ASSIGNMENT –
From the listing below, return each line that includes "次のステートメントを使用して".

BEGIN

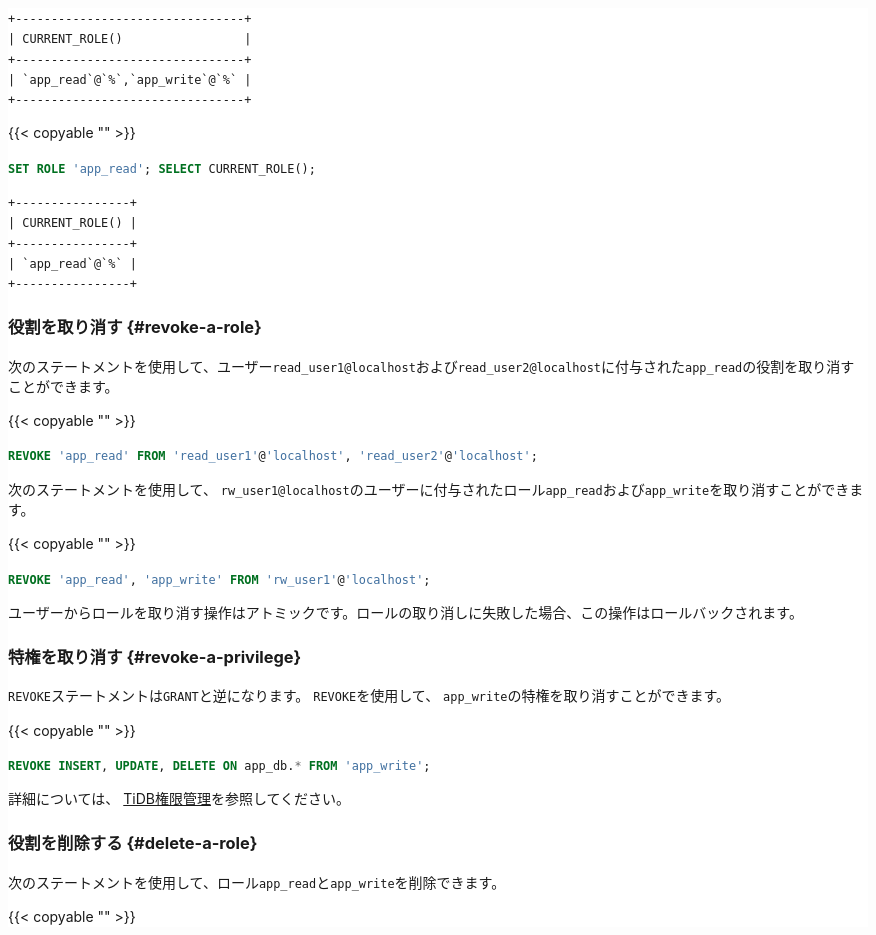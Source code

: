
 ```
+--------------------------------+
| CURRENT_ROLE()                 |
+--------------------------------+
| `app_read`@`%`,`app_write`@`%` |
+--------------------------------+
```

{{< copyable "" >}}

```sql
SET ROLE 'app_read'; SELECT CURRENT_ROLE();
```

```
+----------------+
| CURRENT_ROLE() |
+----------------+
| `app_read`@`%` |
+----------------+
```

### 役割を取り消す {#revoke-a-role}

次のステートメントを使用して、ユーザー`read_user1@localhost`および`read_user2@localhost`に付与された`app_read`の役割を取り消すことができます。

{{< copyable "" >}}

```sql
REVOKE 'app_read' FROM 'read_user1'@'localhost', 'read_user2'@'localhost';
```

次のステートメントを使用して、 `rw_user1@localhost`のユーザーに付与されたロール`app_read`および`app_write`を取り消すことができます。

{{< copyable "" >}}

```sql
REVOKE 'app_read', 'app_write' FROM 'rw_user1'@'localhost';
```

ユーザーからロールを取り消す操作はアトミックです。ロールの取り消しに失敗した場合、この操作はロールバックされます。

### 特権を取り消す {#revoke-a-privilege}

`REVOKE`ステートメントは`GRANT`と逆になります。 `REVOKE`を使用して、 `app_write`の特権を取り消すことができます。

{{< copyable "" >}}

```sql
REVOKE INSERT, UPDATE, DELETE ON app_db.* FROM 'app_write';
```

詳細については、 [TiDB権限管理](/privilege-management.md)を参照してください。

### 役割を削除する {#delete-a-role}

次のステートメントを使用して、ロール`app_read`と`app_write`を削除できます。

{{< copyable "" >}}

END

ANSWER TO THE EXERCISE –
次のステートメントを使用して、ユーザー`read_user1@localhost`および`read_user2@localhost`に付与された`app_read`の役割を取り消すことができます。
次のステートメントを使用して、 `rw_user1@localhost`のユーザーに付与されたロール`app_read`および`app_write`を取り消すことができます。
次のステートメントを使用して、ロール`app_read`と`app_write`を削除できます。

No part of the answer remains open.